Quick start

Setup a cluster

This quickstart guide will help you set up a small three-node cluster on Lambda.

  1. Start by logging in to ai.
ai login

This command will log you into AI, allowing you to create a cluster and run a job.

  1. Create a provider in ai, with the lambda-instances provider type.
# Create a lambda.provider.yaml file
# Currently we support only lambda-instances as a provider_type.
cat << 'EOF' > lambda.cluster.yaml
name: lambda-cluster
provider_type: lambda-instances
credentials: lambda.creds.json
EOF
 
# Create a lambda-creds.json file
cat << 'EOF' > lambda.creds.json
{
    "token": "[TOKEN_HERE]"
}
EOF
 
ai provider create lambda.provider.yaml

In the code above, replace [TOKEN_HERE] with your token from Lambda.
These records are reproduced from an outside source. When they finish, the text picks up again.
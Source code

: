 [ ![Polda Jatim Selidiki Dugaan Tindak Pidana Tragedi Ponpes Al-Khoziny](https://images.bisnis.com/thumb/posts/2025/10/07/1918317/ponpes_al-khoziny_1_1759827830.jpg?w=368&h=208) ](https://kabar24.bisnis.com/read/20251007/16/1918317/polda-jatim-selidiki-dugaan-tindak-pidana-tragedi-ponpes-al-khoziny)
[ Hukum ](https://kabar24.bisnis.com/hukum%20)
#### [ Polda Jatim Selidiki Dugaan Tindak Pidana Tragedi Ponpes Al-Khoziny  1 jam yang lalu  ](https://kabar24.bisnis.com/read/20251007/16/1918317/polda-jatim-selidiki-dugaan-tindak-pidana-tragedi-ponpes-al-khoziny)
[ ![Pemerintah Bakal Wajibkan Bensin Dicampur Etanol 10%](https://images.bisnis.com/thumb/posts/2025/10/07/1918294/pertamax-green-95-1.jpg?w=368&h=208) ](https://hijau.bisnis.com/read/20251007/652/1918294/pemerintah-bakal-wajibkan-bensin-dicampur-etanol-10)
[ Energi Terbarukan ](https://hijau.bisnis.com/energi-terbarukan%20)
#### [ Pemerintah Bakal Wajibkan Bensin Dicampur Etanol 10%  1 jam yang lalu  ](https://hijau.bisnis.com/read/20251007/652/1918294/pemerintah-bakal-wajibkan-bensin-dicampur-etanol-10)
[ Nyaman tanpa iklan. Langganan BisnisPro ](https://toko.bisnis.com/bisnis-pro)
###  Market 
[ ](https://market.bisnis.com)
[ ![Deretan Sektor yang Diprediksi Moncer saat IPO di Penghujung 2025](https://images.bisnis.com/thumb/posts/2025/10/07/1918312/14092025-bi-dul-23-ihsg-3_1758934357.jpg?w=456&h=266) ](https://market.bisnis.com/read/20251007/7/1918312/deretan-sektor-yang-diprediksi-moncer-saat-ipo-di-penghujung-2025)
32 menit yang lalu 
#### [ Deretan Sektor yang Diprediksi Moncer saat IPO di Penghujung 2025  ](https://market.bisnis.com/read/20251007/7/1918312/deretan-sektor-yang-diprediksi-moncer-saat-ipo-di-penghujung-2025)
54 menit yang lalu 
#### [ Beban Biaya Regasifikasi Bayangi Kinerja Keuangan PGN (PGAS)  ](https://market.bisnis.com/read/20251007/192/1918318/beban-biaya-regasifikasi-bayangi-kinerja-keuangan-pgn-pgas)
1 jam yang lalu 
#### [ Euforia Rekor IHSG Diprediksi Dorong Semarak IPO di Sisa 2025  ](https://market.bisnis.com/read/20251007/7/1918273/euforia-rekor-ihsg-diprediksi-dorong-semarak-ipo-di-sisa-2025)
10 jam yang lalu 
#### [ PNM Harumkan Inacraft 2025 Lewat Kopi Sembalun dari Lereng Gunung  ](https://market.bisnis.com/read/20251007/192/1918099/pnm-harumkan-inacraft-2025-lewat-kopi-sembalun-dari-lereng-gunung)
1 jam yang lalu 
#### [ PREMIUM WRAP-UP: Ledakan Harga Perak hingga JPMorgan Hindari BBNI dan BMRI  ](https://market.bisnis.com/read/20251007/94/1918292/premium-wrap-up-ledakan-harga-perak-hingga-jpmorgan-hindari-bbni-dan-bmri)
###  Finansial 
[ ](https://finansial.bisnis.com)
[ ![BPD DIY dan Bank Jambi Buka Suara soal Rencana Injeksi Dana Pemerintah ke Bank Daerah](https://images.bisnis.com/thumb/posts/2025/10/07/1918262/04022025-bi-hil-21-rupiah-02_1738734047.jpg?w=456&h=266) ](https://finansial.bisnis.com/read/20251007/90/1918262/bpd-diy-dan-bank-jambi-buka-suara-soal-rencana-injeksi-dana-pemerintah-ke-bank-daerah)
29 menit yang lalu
This command will configure your Lambda provider in the ai server.

  1. Create a Lambda cluster, using the provider you just created.
 
# Create lambda.cluster.yaml file
# Note you need to replace the key_file with the file path to the key you use to access the nodes,
# and replace the XXX.XXX.XXX.XXX with the nodes' IPs
cat << 'EOF' > lambda.cluster.yaml
name: lambda-cluster
provider: lambda
nodes:
  - XXX.XXX.XXX.XXX
  - XXX.XXX.XXX.XXX
node_credentials: key.pem
EOF
 
# Set up the cluster
ai cluster create lambda.cluster.yaml

In the command above, replace the nodes' IPs with the IPs of your actual nodes and key.pem with the SSH key file you use to access these nodes.

This command will create the cluster and set up the nodes to run jobs on them. The cluster might take a while to become reachable.

  1. Wait until the Lambda cluster is reachable.
ai cluster list

This command will list all your clusters' statuses, listing the new cluster as REACHABLE when it is ready to run jobs.

Run a job

  1. Create an empty repository at codedepot.ai.

  2. Clone a prepared Git AI repository from codedepot.ai.

git clone git@codedepot.ai:demo-cpu-cluster/demo-mnist.git
cd demo-mnist
git remote remove origin
git remote add origin [link-to-your-repository]
git push -u origin main

The command above will fork a demo repository and copy it to your account so that you can run jobs on it. Replace [link-to-your-repository]

  1. Run a job on the recently created lambda-cluster.
ai job run lambda-cluster

The command will return the name of the job run.

  1. Fetch the job logs

The ai server records all the stdout and stderr of your job. You can retrieve it by running the following command from the repository folder.

ai job log [job-name]

This command will print the log generated by the file. Replace [job-name] with the job name returned by ai job run

  1. Check the job status

You can also check the job status with the following command:

ai job list

This command will return a list of jobs with their statuses.

View Job Metadata in the Web App

You can always access the repository you created on the web app and observe all the experiments you have run with the ai command. You can also view the logs and metadata generated by this command.